When it came to economic metrics and the 2012 campaign, Mitt Romney has struggled to pick a line and stick with it.

The initial line from Romney was that the unemployment rate is higher now than when President Obama took office. It was a foolish argument, which is no longer true.

The second line has been that the unemployment rate has been above 8% for four consecutive years. That's a weak pitch -- in FDR's first term, the rate was above 17% for four consecutive years, too -- and with the figure down to 8.1%, Romney's at risk of losing his talking point.

So, it's apparently time to move the goalposts once again.

"[A]nything near 8 percent or over 4 percent is not cause for celebration," Romney said.... Earlier Friday, Romney said the economy should be adding half a million jobs a month, and blasted the jobs news as "terrible.""We should be seeing numbers in the [range of] 500,000 jobs created per month," Romney told Fox News.

Remember, economic policy is supposed to be Romney's strong point as a candidate.

Part of the problem here is with Romney's wildly unrealistic benchmarks, which, if he's elected, he'll be unable to reach.
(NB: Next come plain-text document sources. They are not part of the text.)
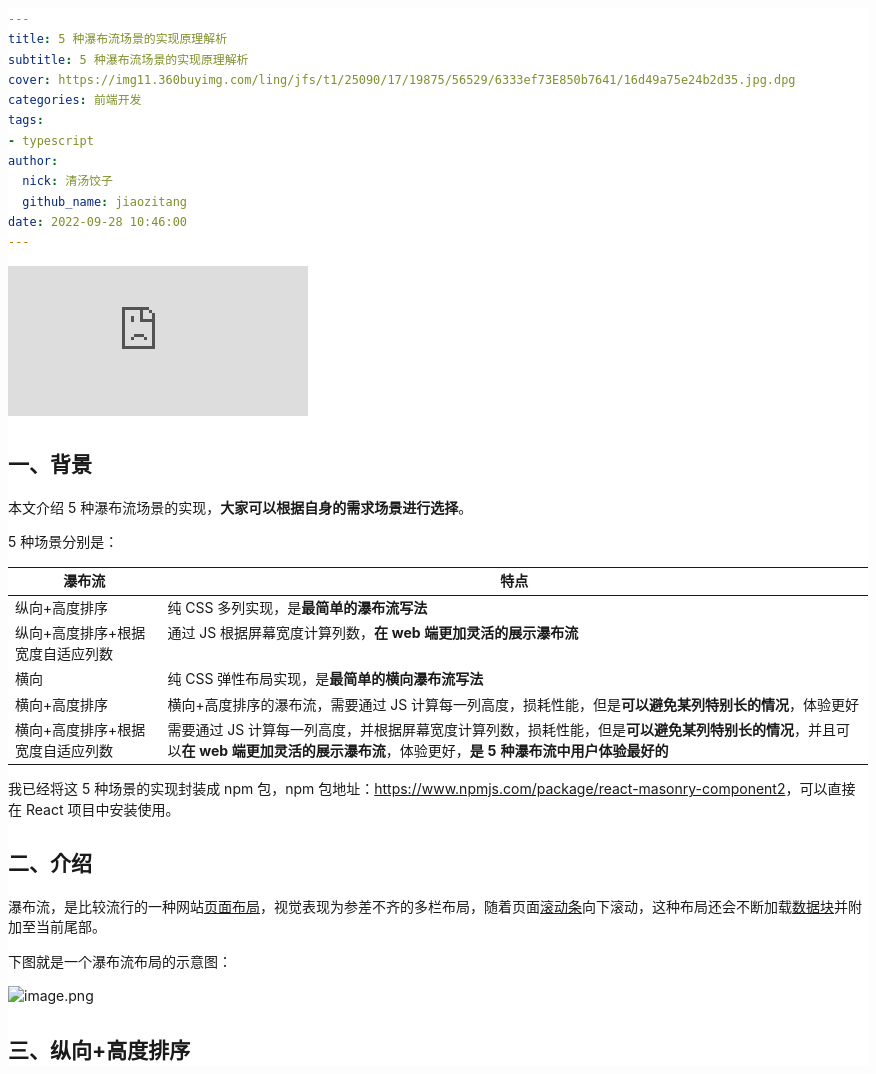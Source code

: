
 ```yaml
---
title: 5 种瀑布流场景的实现原理解析
subtitle: 5 种瀑布流场景的实现原理解析
cover: https://img11.360buyimg.com/ling/jfs/t1/25090/17/19875/56529/6333ef73E850b7641/16d49a75e24b2d35.jpg.dpg
categories: 前端开发
tags:
- typescript
author:
  nick: 清汤饺子
  github_name: jiaozitang
date: 2022-09-28 10:46:00
---
```


![](https://img11.360buyimg.com/ling/jfs/t1/25090/17/19875/56529/6333ef73E850b7641/16d49a75e24b2d35.jpg.dpg)

## 一、背景

本文介绍 5 种瀑布流场景的实现，**大家可以根据自身的需求场景进行选择**。

5 种场景分别是：

|  瀑布流   | 特点  |
|  ----  | ----  |
| 纵向+高度排序  | 纯 CSS 多列实现，是**最简单的瀑布流写法** |
| 纵向+高度排序+根据宽度自适应列数  | 通过 JS 根据屏幕宽度计算列数，**在 web 端更加灵活的展示瀑布流** |
| 横向  | 纯 CSS 弹性布局实现，是**最简单的横向瀑布流写法** |
| 横向+高度排序  | 横向+高度排序的瀑布流，需要通过 JS 计算每一列高度，损耗性能，但是**可以避免某列特别长的情况**，体验更好 |
| 横向+高度排序+根据宽度自适应列数  | 需要通过 JS 计算每一列高度，并根据屏幕宽度计算列数，损耗性能，但是**可以避免某列特别长的情况**，并且可以**在 web 端更加灵活的展示瀑布流**，体验更好，**是 5 种瀑布流中用户体验最好的** |

我已经将这 5 种场景的实现封装成 npm 包，npm 包地址：<https://www.npmjs.com/package/react-masonry-component2>，可以直接在 React 项目中安装使用。

## 二、介绍

瀑布流，是比较流行的一种网站[页面布局](https://baike.baidu.com/item/%E9%A1%B5%E9%9D%A2%E5%B8%83%E5%B1%80?fromModule=lemma_inlink)，视觉表现为参差不齐的多栏布局，随着页面[滚动条](https://baike.baidu.com/item/%E6%BB%9A%E5%8A%A8%E6%9D%A1/7166861?fromModule=lemma_inlink)向下滚动，这种布局还会不断加载[数据块](https://baike.baidu.com/item/%E6%95%B0%E6%8D%AE%E5%9D%97/107672?fromModule=lemma_inlink)并附加至当前尾部。

下图就是一个瀑布流布局的示意图：

![image.png](https://p6-juejin.byteimg.com/tos-cn-i-k3u1fbpfcp/0bc735c3dc32429680a801b2a6b820b9~tplv-k3u1fbpfcp-watermark.image?)

## 三、纵向+高度排序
Indeed, in the event of a Romney presidency, he just helped create the 2016 attack ads -- 500,000 jobs per month and 4% unemployment is the new standard for success.

But the other concern here is historical -- over the last three decades, the unemployment rate has dipped below 4% just four times out of 496 months. Each of those four months was during Bill Clinton's presidency.

In other words, Romney's goal was achieved, but only after a Democratic president raised taxes in 1993.


What's more, as Paul Krugman explained, "Incidentally, since Romney is proposing a complete return to Bush economic policies, it might be interesting to note the average rate of job creation during Bush's first 7 years in the White House -- that is, his record even if you ignore the catastrophe at the end. And that average monthly rate, from the BLS, was ... drum roll ... 66,000."

Bush's pre-crash average was roughly half of last month's job totals -- totals Romney described as "terrible."

I can't wait to see where the goalposts end up next.